The blame seems to be completely on the politicians, the bureaucrats and the mill owners. But it is the architects who are designing these developments. What about their responsibility?

To put it bluntly – the architects are like guns for hire. In our profession, we are hired, so we can’t really blame them. Architects from abroad are hired and they make their building as per the client’s requirement and they get out. However the same architects would do a much better job in Europe or in the US, because they know that the audience there will know the difference.

But you managed a relevant project in Kolkatta – the City Mall.

Yes, I worked with high densities in Kolkatta and managed pretty well. I think it is easy to make bad buildings. Usually they are in a hurry and make one block after which, they repeat it ten times. Then when they do that they realize that they would make lives of people miserable. So they start changing the entrance, etc. What is amazing is that not only are these projects built, but the fact that they are identical is advertised and such images are used as selling strategies to market these buildings.

I realize that we have been affected by the architecture in Singapore and Dubai and we have aspirations to live like that. There they don’t have residences like Kotachiwadi, where, even with all its problems, people have a sense of place. The flats made in Singapore are meaningless and they are paying a huge price for them. But we come to identify that with progress and that becomes part of our aspirations and that is the problem.

Let’s return to the Champalimaud Center, which also responds to the city. Where did the language come from?  

The site is on a curve with the public walk on one side and the ocean on the other. I had to do a research building and they have their own inner logic and it’s not easy to shape them – it’s not like the Governor’s Palace, where you can do a lot of things. When I first went to the site, I knew I had to connect the public to the ocean.

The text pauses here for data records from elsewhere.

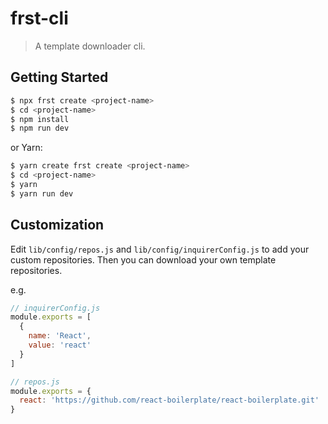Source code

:# frst-cli

> A template downloader cli.

## Getting Started

```bash
$ npx frst create <project-name>
$ cd <project-name>
$ npm install
$ npm run dev
```

or Yarn:

```bash
$ yarn create frst create <project-name>
$ cd <project-name>
$ yarn
$ yarn run dev
```

## Customization

Edit `lib/config/repos.js` and `lib/config/inquirerConfig.js` to add your custom repositories. Then you can download your own template repositories.

e.g.

```js
// inquirerConfig.js
module.exports = [
  {
    name: 'React',
    value: 'react'
  }
]

// repos.js
module.exports = {
  react: 'https://github.com/react-boilerplate/react-boilerplate.git'
}
```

I made three curved lines which defined a walk along the diagonal of the site upto the Atlantic Ocean and then connected the public walk to this walk. As this foundation was not government, there were several questions regarding a private agency being given so much land. But this walk gave fifty percent of the site back to the city. It created a public space – and it made the public accessible to the ocean. The three walls make the landscape – they give direction and structure the site. They are like ships of stone on a granite sea. I think of this moment as a defining moment in Portugal history and I made this building without the burden of the past – or any kitsch. It is a modern building that I made.

I am also glad that it is not a museum of modern art. In America no decent architect works for housing – housing means that one is working for a developer. The up-market things which the architects seem to relish are either the museum or the airport. Then come some commercial programmes. But housing, health, etc. are not considered glamorous enough. This is stupid – museums have no connections with the culture in which they are built, and airports even less – they have connection with airplanes. These are two culture-less programmes. Whereas, even the Bauhaus, even in its most mechanistic stage dealt with housing. You cannot do housing, even if you do badly, without being connected to real things in life – to people, their families, and their lives. Isn’t it interesting that today housing does not seem to have the glamour. I am glad that it is a science institute of very high caliber for patients– and not a museum.

I see this project as the culmination of many things that I have been thinking and I am really happy to stop here.

Stop what?

I don’t have an office here (in Mumbai), we have shifted to Goa. I’ll do something else. If I do any work, I’ll do it in Goa. I’ll work with a local form. I am starting a foundation which will do work on urban issues of Goa – street improvements, garbage, etc. There are many people with lots of energy and motivation. The foundation will give them a platform.  NGOs working on the urban sectors in India have a negative voice – which they don’t have to – they need to come up with new ideas. I hope this foundation would do that. But I will not continue with an architectural practice.